The dataset can be found here.
The NFS clients are located on the same 1 Gbps LAN with NFS client-side caching enabled. The caching effects across multiple experiments were eliminated by mounting and unmounting the file system between each experiment. We capture the NFS packet trace at the NFS server machine's network interface using the Wireshark tool, and filter out the data portion of the NFS operations. For all experiments in this work, we only use the opcode information in the NFS trace.
The data is organised into two parts, (1) the complete dataset and (2) the training data.
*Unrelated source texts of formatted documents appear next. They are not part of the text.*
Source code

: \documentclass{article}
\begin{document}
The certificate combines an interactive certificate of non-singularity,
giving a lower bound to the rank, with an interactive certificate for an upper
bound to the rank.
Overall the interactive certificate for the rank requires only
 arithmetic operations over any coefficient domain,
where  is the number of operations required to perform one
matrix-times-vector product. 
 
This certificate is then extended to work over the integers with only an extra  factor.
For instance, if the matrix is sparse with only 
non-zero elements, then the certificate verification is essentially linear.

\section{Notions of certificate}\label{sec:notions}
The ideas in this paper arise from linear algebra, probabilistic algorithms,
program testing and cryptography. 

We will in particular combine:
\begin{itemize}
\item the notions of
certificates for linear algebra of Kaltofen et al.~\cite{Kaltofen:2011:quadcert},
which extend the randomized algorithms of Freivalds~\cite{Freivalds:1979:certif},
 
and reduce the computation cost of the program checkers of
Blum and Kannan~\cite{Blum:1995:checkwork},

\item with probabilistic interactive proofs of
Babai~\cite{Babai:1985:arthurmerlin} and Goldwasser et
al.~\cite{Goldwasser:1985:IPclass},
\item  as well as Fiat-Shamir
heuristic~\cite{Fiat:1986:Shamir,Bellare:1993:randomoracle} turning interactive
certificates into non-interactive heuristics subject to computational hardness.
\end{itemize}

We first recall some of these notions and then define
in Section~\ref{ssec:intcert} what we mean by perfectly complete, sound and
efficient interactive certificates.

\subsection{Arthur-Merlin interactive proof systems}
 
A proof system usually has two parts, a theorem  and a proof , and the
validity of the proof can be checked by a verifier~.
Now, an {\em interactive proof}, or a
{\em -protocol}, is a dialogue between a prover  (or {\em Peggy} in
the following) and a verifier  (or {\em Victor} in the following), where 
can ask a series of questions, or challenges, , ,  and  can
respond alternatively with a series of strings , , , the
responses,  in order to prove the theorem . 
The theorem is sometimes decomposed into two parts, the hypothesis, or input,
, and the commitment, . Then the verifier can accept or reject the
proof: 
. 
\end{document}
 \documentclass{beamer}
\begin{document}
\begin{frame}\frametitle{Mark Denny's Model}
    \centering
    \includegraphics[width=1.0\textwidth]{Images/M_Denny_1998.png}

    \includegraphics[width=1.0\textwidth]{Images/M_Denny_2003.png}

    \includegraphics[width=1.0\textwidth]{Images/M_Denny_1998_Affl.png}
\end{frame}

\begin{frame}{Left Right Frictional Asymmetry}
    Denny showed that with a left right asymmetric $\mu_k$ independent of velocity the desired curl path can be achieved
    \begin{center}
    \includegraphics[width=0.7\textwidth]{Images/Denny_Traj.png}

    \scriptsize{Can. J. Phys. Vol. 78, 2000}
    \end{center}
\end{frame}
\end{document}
- In the complete dataset, traces generated by each particular workload used is stored in a folder named by that workload, for example, for 'grep', the complete dataset is kept in a folder named 'grepActual'. This folder contains two subfolders, viz., NFSCapture and RawCapture. 'RawCapture' contains the traces collected using wireshark on running a particular workload. 'NFSCapture' contains only the NFS pckets filtered out of these 'RawCapture'ed traces.
- The training Data contains the traces used for training the profile HMMs. Again, one folder per workload contains respective training traces.
Source CodeThe basic scripts that were used are available here. These can give a fair idea of how to apply profile HMM to the task of discovering application workloads from the Network File Traces. These are surely not ready to use scripts. The readMe is contained explaining the usage.